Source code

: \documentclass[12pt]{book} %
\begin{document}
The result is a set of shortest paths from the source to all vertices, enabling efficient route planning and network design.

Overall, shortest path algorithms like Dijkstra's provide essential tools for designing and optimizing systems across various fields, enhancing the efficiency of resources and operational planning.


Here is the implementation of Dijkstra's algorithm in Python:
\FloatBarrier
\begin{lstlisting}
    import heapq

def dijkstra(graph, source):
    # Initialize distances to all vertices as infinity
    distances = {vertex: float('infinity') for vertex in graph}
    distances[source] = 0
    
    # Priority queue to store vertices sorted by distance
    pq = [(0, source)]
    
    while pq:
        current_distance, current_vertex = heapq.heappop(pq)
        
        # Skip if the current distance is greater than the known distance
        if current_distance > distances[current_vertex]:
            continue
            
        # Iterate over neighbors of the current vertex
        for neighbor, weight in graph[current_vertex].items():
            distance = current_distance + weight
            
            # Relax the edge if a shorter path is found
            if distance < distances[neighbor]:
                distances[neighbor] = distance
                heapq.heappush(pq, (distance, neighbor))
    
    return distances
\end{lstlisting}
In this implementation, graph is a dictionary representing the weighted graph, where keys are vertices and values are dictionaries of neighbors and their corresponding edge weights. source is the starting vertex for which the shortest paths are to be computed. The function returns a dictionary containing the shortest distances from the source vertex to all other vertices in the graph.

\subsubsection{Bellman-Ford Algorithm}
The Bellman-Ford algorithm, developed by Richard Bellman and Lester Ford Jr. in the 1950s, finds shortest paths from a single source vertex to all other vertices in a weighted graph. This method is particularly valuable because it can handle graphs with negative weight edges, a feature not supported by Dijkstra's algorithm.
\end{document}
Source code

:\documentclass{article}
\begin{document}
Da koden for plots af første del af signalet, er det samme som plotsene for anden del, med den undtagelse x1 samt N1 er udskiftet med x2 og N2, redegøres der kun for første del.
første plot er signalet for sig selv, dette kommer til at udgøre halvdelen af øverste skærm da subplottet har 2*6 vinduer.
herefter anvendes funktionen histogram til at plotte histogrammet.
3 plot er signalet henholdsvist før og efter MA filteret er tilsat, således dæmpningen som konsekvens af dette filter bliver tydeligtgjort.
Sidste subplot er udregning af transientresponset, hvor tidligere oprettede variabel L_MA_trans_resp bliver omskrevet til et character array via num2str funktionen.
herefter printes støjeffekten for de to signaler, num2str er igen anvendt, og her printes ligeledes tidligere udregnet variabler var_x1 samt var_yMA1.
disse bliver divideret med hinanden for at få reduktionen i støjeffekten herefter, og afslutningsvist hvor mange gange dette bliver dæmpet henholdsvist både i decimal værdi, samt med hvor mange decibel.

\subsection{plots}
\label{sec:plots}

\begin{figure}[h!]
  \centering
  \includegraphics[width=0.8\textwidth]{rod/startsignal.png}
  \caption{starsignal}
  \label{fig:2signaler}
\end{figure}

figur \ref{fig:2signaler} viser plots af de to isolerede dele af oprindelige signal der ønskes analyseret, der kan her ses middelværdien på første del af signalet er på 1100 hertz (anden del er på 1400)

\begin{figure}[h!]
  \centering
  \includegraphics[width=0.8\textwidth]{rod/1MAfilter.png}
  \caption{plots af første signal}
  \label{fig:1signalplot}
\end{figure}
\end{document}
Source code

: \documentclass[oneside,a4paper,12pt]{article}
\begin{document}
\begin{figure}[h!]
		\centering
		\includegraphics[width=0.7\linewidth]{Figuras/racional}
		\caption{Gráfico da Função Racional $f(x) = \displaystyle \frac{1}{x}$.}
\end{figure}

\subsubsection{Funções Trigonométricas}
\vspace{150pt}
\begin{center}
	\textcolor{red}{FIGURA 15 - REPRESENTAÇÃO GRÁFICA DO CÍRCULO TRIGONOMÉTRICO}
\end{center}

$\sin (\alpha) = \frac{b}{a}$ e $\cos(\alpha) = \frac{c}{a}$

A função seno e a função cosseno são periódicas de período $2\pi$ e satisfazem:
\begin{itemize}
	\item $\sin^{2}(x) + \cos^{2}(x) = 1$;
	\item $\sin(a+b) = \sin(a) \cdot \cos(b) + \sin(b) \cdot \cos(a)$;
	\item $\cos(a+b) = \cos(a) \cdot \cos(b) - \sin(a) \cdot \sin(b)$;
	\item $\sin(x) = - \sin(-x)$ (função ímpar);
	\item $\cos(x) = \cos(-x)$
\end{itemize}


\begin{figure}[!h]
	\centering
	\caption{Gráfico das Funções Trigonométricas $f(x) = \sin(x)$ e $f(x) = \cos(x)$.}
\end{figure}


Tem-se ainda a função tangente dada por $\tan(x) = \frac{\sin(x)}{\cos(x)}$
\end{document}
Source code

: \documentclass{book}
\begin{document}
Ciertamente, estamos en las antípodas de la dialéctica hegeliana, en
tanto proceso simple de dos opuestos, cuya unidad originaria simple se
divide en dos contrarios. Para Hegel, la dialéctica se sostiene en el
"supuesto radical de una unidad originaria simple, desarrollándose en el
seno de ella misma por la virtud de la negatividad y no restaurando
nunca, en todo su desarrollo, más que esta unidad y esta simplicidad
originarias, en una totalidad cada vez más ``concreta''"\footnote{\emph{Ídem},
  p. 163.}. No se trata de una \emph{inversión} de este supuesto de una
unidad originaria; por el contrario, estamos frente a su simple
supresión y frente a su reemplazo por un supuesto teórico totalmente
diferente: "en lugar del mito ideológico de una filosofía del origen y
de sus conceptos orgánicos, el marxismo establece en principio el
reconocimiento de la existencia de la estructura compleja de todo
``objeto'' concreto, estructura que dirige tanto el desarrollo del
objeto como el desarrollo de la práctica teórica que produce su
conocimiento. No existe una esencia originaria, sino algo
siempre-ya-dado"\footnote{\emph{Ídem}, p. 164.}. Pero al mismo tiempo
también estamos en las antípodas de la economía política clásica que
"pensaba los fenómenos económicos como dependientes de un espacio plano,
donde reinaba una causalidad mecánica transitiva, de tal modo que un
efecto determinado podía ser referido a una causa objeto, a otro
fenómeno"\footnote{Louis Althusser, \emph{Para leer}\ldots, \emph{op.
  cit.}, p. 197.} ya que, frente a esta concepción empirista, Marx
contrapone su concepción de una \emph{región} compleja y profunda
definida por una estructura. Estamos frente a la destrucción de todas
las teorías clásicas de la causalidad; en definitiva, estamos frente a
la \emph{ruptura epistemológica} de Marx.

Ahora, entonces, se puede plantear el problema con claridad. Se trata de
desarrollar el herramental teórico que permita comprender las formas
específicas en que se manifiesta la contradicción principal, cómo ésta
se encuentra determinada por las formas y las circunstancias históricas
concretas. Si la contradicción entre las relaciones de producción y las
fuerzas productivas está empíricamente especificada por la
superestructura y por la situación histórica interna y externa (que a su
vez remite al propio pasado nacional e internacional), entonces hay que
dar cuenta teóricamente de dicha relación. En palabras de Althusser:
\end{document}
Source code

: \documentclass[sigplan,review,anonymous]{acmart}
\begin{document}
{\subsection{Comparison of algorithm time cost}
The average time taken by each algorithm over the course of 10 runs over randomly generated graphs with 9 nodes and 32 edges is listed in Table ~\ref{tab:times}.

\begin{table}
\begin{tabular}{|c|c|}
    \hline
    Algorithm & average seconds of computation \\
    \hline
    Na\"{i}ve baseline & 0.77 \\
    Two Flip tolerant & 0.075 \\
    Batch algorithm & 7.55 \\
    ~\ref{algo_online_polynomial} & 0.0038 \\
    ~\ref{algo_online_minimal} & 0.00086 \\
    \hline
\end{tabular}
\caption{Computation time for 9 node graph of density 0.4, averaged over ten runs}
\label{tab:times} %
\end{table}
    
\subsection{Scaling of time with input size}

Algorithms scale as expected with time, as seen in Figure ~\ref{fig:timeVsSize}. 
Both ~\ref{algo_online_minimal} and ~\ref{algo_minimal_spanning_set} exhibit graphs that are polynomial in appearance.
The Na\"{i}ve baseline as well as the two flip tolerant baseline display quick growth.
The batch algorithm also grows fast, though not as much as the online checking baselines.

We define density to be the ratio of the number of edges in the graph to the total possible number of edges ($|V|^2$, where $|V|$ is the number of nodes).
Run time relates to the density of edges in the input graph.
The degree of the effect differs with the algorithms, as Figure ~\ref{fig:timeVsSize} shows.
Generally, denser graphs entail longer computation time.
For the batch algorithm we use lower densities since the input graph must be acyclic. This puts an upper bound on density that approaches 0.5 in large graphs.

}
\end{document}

* _What you need to do_: Output the lines above between the one holding "el desarrollo del" and the one holding "los fenómenos económicos", inclusive, with nothing before or after them.

* _Answer box_:
``objeto'' concreto, estructura que dirige tanto el desarrollo del
objeto como el desarrollo de la práctica teórica que produce su
conocimiento. No existe una esencia originaria, sino algo
siempre-ya-dado"\footnote{\emph{Ídem}, p. 164.}. Pero al mismo tiempo
también estamos en las antípodas de la economía política clásica que
"pensaba los fenómenos económicos como dependientes de un espacio plano,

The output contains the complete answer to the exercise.